Your objective. Pull out of the data below the stretch of lines bounded by the one containing "color=exu.graphics.color.orange)])" and the one containing "multiperiod tree small", both bounds included, unchanged.

Data to process.
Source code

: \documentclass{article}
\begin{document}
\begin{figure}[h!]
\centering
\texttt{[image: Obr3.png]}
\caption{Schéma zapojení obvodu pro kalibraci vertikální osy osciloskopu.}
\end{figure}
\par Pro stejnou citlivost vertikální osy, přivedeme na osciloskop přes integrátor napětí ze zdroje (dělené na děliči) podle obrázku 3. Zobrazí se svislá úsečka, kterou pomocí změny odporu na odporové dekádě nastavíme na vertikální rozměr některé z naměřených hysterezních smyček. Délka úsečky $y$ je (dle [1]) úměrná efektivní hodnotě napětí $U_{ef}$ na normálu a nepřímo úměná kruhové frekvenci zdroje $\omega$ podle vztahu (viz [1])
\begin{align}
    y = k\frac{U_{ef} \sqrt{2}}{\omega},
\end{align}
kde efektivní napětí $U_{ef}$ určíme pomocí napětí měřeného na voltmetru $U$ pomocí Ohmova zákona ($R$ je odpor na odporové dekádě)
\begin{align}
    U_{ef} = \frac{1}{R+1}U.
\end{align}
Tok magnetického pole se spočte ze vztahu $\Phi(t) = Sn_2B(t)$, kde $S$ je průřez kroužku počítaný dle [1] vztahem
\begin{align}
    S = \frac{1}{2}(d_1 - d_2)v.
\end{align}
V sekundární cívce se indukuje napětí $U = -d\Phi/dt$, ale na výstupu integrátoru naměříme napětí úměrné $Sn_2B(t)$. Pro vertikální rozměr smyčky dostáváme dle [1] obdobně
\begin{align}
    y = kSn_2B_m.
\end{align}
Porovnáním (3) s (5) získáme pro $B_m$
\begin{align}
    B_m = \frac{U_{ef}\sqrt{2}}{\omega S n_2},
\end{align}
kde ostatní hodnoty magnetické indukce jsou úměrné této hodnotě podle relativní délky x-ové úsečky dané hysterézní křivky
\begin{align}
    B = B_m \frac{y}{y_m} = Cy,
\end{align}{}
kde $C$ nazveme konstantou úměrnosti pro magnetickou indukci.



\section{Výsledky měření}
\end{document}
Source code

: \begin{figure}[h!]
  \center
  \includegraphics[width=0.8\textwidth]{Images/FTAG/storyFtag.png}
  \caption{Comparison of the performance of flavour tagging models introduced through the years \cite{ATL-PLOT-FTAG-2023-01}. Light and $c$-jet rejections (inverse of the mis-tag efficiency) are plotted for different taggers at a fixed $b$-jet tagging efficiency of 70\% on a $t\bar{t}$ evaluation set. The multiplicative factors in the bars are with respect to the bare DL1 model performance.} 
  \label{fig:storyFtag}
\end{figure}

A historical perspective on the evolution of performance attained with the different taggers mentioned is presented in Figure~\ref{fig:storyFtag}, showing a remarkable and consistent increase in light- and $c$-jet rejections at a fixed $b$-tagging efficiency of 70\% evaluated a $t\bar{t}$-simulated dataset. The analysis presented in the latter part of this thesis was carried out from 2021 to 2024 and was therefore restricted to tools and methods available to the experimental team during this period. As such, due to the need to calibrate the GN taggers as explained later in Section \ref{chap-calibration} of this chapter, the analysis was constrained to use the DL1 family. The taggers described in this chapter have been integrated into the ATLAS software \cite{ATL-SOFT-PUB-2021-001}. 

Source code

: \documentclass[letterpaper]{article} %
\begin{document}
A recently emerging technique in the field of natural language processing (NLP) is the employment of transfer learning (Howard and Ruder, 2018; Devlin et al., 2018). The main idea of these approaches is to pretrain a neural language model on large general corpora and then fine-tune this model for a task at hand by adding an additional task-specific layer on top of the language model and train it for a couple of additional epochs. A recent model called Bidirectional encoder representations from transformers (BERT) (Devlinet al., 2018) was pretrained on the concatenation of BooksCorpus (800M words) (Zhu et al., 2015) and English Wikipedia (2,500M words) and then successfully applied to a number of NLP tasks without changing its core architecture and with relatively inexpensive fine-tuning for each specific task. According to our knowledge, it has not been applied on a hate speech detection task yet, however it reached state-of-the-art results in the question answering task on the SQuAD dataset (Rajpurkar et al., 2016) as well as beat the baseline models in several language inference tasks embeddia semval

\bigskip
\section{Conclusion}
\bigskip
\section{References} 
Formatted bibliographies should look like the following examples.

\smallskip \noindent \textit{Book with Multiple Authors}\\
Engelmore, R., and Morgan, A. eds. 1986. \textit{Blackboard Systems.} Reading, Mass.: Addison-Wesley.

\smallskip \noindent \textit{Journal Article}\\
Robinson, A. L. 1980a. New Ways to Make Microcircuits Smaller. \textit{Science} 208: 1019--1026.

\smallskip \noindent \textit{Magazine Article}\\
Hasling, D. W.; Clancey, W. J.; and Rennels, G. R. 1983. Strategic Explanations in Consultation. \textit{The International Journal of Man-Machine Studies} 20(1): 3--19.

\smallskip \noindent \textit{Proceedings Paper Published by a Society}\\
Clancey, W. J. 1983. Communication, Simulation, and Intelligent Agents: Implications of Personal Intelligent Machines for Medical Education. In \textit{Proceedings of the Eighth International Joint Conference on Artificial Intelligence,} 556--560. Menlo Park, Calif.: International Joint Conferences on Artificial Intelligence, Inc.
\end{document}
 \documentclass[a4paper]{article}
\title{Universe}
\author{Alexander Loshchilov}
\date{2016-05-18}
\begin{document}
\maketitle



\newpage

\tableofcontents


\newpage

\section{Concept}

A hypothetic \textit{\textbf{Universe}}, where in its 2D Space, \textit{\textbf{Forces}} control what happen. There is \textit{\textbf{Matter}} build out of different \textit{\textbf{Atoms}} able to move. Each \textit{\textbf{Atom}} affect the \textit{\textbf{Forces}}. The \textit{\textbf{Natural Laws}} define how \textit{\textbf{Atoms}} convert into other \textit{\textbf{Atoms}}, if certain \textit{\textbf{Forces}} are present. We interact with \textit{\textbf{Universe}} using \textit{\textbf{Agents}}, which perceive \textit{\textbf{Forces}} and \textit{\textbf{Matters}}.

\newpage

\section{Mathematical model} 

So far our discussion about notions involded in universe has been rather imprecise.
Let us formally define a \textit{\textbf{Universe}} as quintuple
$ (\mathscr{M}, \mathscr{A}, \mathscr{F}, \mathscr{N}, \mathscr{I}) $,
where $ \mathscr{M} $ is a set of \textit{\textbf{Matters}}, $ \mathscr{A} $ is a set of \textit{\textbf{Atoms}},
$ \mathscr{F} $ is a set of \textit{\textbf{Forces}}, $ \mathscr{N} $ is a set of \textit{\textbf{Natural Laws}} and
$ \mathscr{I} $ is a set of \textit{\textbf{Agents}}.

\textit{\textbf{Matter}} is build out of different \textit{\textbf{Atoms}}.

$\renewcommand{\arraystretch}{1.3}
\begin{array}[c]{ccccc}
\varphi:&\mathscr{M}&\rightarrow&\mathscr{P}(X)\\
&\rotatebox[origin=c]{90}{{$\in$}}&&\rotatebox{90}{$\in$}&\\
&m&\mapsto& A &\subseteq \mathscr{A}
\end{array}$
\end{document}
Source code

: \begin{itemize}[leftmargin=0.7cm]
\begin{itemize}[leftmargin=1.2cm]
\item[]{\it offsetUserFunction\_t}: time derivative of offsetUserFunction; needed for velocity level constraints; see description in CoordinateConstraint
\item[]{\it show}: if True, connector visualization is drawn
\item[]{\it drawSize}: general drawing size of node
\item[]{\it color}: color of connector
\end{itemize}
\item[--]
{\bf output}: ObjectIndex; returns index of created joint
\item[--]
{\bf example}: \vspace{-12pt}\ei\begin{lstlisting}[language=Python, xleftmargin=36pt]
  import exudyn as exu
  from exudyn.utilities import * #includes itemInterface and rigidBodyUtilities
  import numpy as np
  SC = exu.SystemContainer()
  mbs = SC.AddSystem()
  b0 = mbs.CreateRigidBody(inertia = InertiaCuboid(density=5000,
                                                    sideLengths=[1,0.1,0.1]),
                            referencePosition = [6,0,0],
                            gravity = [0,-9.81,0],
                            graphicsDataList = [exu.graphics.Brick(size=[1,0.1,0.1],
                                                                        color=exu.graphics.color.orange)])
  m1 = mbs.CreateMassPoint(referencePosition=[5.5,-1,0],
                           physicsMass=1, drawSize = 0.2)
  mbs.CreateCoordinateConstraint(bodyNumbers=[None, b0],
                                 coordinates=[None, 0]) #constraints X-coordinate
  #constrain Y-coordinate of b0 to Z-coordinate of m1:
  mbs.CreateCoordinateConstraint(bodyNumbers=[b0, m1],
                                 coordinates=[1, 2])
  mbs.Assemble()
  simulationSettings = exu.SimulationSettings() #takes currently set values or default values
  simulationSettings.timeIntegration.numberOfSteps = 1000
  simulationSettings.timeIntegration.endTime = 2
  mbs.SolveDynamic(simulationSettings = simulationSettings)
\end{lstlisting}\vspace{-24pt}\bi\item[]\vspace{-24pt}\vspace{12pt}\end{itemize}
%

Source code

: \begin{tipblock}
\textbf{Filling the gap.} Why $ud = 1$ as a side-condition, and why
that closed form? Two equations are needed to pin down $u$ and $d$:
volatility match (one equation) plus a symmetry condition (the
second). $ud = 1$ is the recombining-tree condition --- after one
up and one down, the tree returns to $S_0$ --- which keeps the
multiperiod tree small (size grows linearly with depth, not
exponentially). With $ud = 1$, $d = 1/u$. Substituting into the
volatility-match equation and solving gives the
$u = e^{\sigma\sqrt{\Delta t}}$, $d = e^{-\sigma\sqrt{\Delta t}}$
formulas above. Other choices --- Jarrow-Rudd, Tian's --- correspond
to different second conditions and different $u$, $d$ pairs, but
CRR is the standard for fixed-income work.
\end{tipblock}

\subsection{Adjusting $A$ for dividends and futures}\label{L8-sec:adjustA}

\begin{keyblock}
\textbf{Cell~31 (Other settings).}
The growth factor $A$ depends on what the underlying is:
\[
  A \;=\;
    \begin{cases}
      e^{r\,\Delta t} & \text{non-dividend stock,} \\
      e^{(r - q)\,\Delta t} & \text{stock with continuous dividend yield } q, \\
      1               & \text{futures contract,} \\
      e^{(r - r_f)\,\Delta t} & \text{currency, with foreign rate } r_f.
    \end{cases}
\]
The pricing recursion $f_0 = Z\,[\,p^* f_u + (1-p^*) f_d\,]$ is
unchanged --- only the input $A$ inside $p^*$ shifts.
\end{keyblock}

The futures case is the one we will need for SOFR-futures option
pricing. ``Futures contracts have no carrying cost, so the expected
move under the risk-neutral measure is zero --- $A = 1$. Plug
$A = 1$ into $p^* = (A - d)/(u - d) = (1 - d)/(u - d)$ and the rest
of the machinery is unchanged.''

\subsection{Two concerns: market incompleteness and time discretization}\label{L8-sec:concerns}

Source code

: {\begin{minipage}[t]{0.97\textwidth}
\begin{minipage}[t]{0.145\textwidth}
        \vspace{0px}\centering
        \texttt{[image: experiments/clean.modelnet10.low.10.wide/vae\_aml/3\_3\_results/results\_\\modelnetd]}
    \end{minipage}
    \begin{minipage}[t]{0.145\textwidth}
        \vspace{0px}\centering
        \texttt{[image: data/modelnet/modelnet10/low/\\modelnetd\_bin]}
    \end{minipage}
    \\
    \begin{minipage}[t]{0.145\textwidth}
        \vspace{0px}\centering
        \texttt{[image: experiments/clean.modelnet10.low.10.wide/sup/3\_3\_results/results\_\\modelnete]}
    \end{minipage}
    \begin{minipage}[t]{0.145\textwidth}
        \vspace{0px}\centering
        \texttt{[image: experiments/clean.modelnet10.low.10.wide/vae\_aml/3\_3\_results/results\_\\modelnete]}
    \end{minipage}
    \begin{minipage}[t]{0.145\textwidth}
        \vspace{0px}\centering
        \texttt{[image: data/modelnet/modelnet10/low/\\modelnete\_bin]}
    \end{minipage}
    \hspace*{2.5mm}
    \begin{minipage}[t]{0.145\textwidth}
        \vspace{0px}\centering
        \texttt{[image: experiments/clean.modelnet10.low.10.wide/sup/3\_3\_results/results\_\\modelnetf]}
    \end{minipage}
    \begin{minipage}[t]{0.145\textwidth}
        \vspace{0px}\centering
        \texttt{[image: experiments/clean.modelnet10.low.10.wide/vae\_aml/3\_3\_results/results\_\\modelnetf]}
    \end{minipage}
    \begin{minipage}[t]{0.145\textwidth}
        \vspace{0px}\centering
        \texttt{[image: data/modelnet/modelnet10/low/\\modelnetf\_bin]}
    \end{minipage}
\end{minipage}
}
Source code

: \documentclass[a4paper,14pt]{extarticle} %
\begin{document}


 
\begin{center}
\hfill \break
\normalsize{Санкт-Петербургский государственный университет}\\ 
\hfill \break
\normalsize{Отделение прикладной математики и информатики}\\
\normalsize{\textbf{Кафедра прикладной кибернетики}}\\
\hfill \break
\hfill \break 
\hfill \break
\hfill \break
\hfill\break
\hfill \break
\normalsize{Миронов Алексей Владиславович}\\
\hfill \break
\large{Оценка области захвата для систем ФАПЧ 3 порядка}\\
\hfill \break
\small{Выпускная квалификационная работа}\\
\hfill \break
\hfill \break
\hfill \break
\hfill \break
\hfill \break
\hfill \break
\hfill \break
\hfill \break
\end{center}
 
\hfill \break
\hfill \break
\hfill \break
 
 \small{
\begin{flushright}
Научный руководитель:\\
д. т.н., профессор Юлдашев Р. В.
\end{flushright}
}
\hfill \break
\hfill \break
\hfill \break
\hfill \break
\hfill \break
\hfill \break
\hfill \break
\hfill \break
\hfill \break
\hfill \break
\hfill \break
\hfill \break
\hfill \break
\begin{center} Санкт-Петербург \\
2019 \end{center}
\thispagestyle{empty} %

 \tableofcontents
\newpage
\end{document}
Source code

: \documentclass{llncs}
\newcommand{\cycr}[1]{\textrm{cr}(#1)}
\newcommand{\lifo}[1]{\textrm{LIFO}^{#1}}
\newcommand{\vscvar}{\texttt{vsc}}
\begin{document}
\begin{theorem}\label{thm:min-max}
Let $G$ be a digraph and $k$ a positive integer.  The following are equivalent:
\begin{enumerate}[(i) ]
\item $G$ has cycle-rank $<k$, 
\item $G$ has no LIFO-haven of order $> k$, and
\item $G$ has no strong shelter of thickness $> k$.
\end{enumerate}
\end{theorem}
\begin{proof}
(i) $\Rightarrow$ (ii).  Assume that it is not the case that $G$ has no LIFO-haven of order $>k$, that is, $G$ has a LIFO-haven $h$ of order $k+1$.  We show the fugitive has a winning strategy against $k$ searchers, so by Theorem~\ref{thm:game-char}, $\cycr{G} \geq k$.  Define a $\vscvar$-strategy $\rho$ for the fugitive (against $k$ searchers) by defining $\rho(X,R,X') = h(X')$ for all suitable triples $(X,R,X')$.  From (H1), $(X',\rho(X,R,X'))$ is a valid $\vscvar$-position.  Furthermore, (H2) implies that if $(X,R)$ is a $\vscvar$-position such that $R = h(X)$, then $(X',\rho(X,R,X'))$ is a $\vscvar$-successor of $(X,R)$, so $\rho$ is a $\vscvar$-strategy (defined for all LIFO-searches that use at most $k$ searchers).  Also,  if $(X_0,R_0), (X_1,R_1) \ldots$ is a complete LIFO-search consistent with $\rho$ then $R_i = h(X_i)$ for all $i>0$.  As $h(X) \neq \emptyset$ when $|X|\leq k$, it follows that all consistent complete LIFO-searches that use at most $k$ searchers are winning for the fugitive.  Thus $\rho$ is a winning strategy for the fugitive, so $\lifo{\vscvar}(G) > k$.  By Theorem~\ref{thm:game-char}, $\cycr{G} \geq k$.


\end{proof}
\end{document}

Answer box.
                                                                        color=exu.graphics.color.orange)])
  m1 = mbs.CreateMassPoint(referencePosition=[5.5,-1,0],
                           physicsMass=1, drawSize = 0.2)
  mbs.CreateCoordinateConstraint(bodyNumbers=[None, b0],
                                 coordinates=[None, 0]) #constraints X-coordinate
  #constrain Y-coordinate of b0 to Z-coordinate of m1:
  mbs.CreateCoordinateConstraint(bodyNumbers=[b0, m1],
                                 coordinates=[1, 2])
  mbs.Assemble()
  simulationSettings = exu.SimulationSettings() #takes currently set values or default values
  simulationSettings.timeIntegration.numberOfSteps = 1000
  simulationSettings.timeIntegration.endTime = 2
  mbs.SolveDynamic(simulationSettings = simulationSettings)
\end{lstlisting}\vspace{-24pt}\bi\item[]\vspace{-24pt}\vspace{12pt}\end{itemize}
%

Source code

: \begin{tipblock}
\textbf{Filling the gap.} Why $ud = 1$ as a side-condition, and why
that closed form? Two equations are needed to pin down $u$ and $d$:
volatility match (one equation) plus a symmetry condition (the
second). $ud = 1$ is the recombining-tree condition --- after one
up and one down, the tree returns to $S_0$ --- which keeps the
multiperiod tree small (size grows linearly with depth, not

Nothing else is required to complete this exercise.